I would say that my upbringing and schooling was very unique compared to others. I say this because I was raised in a religious family, with my parents being very involved in our church. Along with this, from Pre-K all the way through to grade 12, I attended a private Christian school. I don’t say those as negative things though, and in fact, I wouldn’t change my experience for anything else, but as you can imagine there were lots of biases and specific lenses that I learned about the world (and school) through. Not to say that I was completely “cut off from the world”, but it wasn’t until I entered university, that I began to find how different my upbringing was from others. I was confronted with so many new viewpoints, cultures, religions and so much more that I was unfamiliar with.

A simple example of things I was blind to in my school, was the fact that there are so many students who deal with disability. At my school, there were very few students who had a disability, and even for the ones who did, it was never something that you would be able to notice on the surface. Entering university and especially Education, I realized just how large of an issue that has become within schools, when before it was something I never even considered.

When it comes to the “single stories” presented in my own school, I am drawn towards my History 30 class. Each class mainly consisted of us sitting down in front of a screen, watching “Canada: A Peoples History” and answering generic questions just to make sure we were paying attention. While I can’t say from memory how many perspectives and viewpoints were being represented, the fact is, everything we learned about was very surface level, and never had us consider the good and bad aspects of what we were watching. This is what Kumashiro describes in Chapter 7, where we need to be asking the deeper questions, to help challenge and break the biases that our students and even ourselves as the teacher may hold. If we don’t gives others a voice to challenge or look beyond the surface of a lesson, then we are only going to help reinforce the discriminatory and oppressive behaviors that are so present within schools.

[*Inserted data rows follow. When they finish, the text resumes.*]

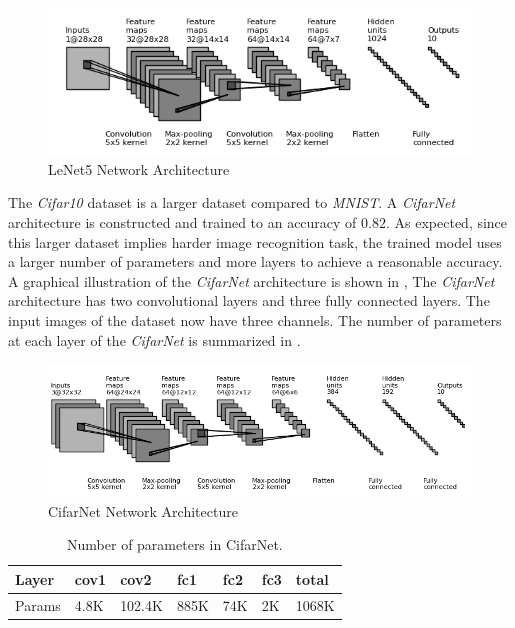 \documentclass[a4paper,12pt]{report}
\begin{document}
\begin{figure}[!h]
  \includegraphics[width=\textwidth]{fig_mnist.png}
  \caption{LeNet5 Network Architecture}
  \label{fig:lenet5_arch}
\end{figure}

The \textit{Cifar10} dataset is a larger dataset compared to \textit{MNIST}.
A \textit{CifarNet} architecture is constructed and trained to an accuracy of $0.82$.
As expected, since this larger dataset implies harder image recognition task,
the trained model uses a larger number of parameters and more layers
to achieve a reasonable accuracy.
A graphical illustration of the \textit{CifarNet} architecture is shown in ,
The \textit{CifarNet} architecture has two convolutional layers and three fully connected
layers.
The input images of the dataset now have three channels.
The number of parameters at each layer of the \textit{CifarNet} is summarized
in .

\begin{figure}[!h]
  \includegraphics[width=\textwidth]{fig_cifarnet.png}
  \caption{CifarNet Network Architecture}
  \label{fig:Cifarnetparam}
\end{figure}

\begin{table}[!h]
\centering
\begin{tabular}{|l|l|l|l|l|l|l|}
\hline
Layer			&cov1	&cov2	&fc1	&fc2	&fc3 		&total\\ \hline
Params		& 4.8K		&102.4K	&885K	&74K	&2K &1068K\\
\hline
\end{tabular}
\caption{\label{tab:CifarNetparam}Number of parameters in CifarNet.}
\end{table}
\end{document}
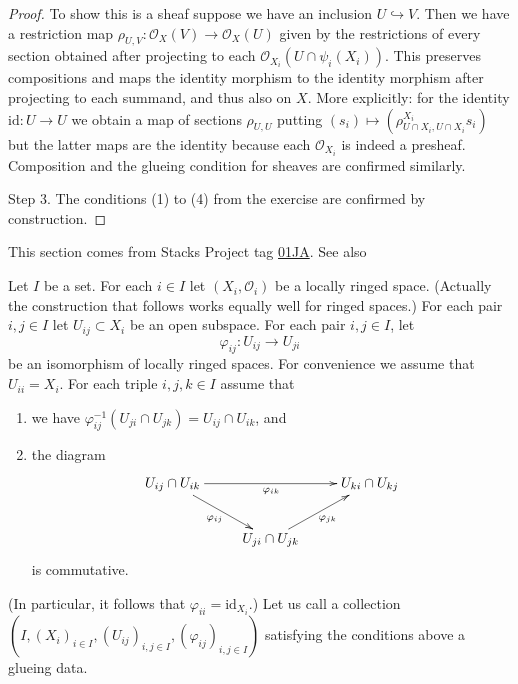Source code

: \begin{proof}
To show this is a sheaf suppose we have
an inclusion $U \hookrightarrow V$.
Then we have a restriction map
$\rho_{U,V}:\mathcal{O}_X(V)
\to \mathcal{O}_X(U)$
given by the restrictions of
every section obtained after projecting
to each $\mathcal{O}_{X_i}(U 
\cap \psi_i(X_i))$.
This preserves compositions
and maps the identity
morphism to the identity morphism
after projecting to each summand,
and thus also on $X$.
More explicitly: for the identity
$\text{id}:U \to U$ we obtain a map
of sections $\rho_{U,U}$ putting
$(s_i) \mapsto (\rho^{X_i}_{U \cap X_i,
U\cap X_i}s_i)$
but the latter maps are the identity
because each $\mathcal{O}_{X_i}$ is indeed
a presheaf. Composition and the 
glueing condition for sheaves are
confirmed similarly.

Step 3. The conditions (1) to (4)
from the exercise are confirmed by
construction.
\end{proof}

\noindent
This section comes from Stacks Project
tag 
\href{https://stacks.math.columbia.edu/tag/01JA}{01JA}. See also

Let $I$ be a set.
For each $i \in I$ let $(X_i, \mathcal{O}_i)$ be
a locally ringed space. (Actually the construction that
follows works equally well for ringed spaces.)
For each pair $i, j \in I$ let $U_{ij} \subset X_i$
be an open subspace.
For each pair $i, j \in I$, let
$$
\varphi_{ij} : U_{ij} \to U_{ji}
$$
be an isomorphism of locally ringed spaces.
For convenience we assume that $U_{ii} = X_i$.
For each triple $i, j, k \in I$ assume that
\begin{enumerate}
\item we have
$\varphi_{ij}^{-1}(U_{ji} \cap U_{jk}) =  U_{ij} \cap U_{ik}$, and
\item the diagram
$$
\xymatrix{
U_{ij} \cap U_{ik} \ar[rr]_{\varphi_{ik}} \ar[rd]_{\varphi_{ij}} & &
U_{ki} \cap U_{kj} \\
& U_{ji} \cap U_{jk} \ar[ru]_{\varphi_{jk}}
}
$$
is commutative.
\end{enumerate}
(In particular, it follows that $\varphi_{ii} = \text{id}_{X_i}$.)
Let us call a collection
$(I, (X_i)_{i\in I}, (U_{ij})_{i, j\in I}, (\varphi_{ij})_{i, j\in I})$
satisfying the conditions above a glueing data.

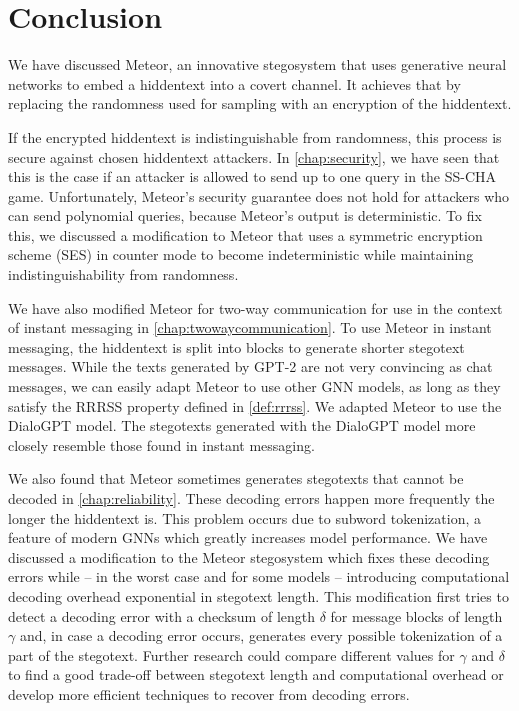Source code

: \chapter{Conclusion}
\label{chap:conclusion}

We have discussed Meteor, an innovative stegosystem that uses generative neural networks to embed a hiddentext into a covert channel.
It achieves that by replacing the randomness used for sampling with an encryption of the hiddentext.

If the encrypted hiddentext is indistinguishable from randomness, this process is secure against chosen hiddentext attackers.
In \autoref{chap:security}, we have seen that this is the case if an attacker is allowed to send up to one query in the SS-CHA game.
Unfortunately, Meteor's security guarantee does not hold for attackers who can send polynomial queries, because Meteor's output is deterministic.
To fix this, we discussed a modification to Meteor that uses a symmetric encryption scheme (SES) in counter mode to become indeterministic while maintaining indistinguishability from randomness.

We have also modified Meteor for two-way communication for use in the context of instant messaging in \autoref{chap:twowaycommunication}.
To use Meteor in instant messaging, the hiddentext is split into blocks to generate shorter stegotext messages.
While the texts generated by GPT-2 are not very convincing as chat messages, we can easily adapt Meteor to use other GNN models, as long as they satisfy the RRRSS property defined in \autoref{def:rrrss}.
We adapted Meteor to use the DialoGPT model.
The stegotexts generated with the DialoGPT model more closely resemble those found in instant messaging.

We also found that Meteor sometimes generates stegotexts that cannot be decoded in \autoref{chap:reliability}.
These decoding errors happen more frequently the longer the hiddentext is.
This problem occurs due to subword tokenization, a feature of modern GNNs which greatly increases model performance.
We have discussed a modification to the Meteor stegosystem which fixes these decoding errors while -- in the worst case and for some models -- introducing computational decoding overhead exponential in stegotext length.
This modification first tries to detect a decoding error with a checksum of length $\delta$ for message blocks of length $\gamma$ and, in case a decoding error occurs, generates every possible tokenization of a part of the stegotext.
Further research could compare different values for $\gamma$ and $\delta$ to find a good trade-off between stegotext length and computational overhead or develop more efficient techniques to recover from decoding errors.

1 thought on “Reading the World Differently

  1. It is fascinating to hear your story regarding your upbringing from a private school. I make comparisons to yourself by being from a small town but with a school of over 700 students. Many of the students came from so-called “wealthy” families with many of the same perspectives. It was not until I reached university that I realized problems such as gender equality and indigenous perspectives and learning were a problem. From my school everybody was treated equally and indigenous knowledge can be classified as consistent in some classes. However, I think we are all in the same boat with everybody coming from different backgrounds and experiences, that when we reached university there must have been some aspect or perspective that we did not realized and as since made us made citizens and more aware of what is happening in our province as a while regarding education.